Serious Eats: Recipes
Dinner Tonight: White Bean and Tarragon Soup
In the middle of summer nobody is looking for something to stick to their ribs, but on a snowy evening nothing sounds better. That's one of the nice things about winter, at least when it comes to cooking—the suitableness of soups and stews. Mainstays of an economically-minded cooking life, they are a boon for those of us trying to save a little cash. Nothing stretches longer for less money, whether it's based on legumes, cheap cuts of meat, rice, or pasta. For this reason I've been making a whole lot of bean-based soups around my house, like Cuban black bean and pasta e fagioli. This one, from Nigel Slater's The Kitchen Diaries, is one of the highlights.
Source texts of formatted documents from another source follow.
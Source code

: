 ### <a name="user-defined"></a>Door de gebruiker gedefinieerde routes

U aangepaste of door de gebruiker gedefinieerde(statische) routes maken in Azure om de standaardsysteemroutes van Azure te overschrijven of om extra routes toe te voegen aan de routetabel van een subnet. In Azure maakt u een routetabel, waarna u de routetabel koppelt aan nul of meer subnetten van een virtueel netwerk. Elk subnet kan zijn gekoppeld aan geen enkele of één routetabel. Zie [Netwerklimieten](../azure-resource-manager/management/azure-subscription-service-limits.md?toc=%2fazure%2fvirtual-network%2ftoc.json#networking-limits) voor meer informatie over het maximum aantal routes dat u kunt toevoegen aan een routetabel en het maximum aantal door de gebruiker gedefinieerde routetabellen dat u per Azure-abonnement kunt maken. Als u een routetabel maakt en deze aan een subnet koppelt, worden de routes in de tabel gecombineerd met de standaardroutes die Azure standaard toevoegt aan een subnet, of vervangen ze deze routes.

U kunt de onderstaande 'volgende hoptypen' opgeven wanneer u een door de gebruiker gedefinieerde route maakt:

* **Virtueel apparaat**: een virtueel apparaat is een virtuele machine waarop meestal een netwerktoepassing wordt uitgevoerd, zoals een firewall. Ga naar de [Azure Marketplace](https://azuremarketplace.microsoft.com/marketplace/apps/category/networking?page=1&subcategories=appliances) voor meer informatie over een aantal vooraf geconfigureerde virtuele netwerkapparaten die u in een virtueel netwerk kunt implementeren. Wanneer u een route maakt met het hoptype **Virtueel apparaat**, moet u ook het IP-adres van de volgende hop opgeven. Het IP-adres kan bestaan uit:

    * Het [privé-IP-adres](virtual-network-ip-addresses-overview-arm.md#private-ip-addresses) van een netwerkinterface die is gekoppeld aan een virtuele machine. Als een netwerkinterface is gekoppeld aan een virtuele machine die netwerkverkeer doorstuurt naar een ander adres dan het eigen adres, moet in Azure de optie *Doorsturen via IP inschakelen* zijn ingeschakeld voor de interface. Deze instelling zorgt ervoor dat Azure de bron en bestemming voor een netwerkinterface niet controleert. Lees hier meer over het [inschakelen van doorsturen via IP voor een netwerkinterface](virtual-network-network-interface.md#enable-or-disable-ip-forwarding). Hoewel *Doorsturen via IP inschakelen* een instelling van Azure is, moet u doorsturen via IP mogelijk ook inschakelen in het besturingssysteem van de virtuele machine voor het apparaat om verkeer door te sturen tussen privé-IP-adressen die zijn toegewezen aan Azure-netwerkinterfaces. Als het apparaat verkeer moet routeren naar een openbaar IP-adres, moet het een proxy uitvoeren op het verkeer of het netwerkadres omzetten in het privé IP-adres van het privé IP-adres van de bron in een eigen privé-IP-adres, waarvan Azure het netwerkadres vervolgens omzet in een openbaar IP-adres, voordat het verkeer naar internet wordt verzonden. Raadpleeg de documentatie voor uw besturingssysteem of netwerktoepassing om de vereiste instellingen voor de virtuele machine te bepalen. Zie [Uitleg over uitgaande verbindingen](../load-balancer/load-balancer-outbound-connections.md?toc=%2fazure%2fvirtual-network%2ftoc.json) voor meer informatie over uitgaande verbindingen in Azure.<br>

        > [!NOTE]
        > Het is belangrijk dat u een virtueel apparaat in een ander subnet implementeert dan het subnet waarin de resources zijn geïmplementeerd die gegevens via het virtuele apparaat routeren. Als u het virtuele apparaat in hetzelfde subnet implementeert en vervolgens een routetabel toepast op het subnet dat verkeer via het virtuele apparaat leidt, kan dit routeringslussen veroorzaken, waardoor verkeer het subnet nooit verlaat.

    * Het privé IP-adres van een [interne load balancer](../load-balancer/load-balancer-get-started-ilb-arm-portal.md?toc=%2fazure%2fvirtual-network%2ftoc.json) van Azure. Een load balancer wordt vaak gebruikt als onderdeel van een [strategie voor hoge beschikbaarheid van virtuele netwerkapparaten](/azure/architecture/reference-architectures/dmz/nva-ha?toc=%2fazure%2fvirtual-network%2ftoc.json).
For the absolute most affordable preparation, dried beans are essential, but for the sake of this column I went with canned. The result was delicious, hearty and filling but made delicate and distinct by the addition fresh tarragon. Rather than a classic start of onions and garlic, the recipe calls for scallions and carrots, which I think adds something of a twist to the usual flavors one expects from a stew. This soup is a great candidate for a stick blender or food mill, but I just smushed it a bit with a potato masher to keep it slightly chunky. A drizzle of olive oil and a twist of black pepper added some spiciness and pungency and cut through the richness.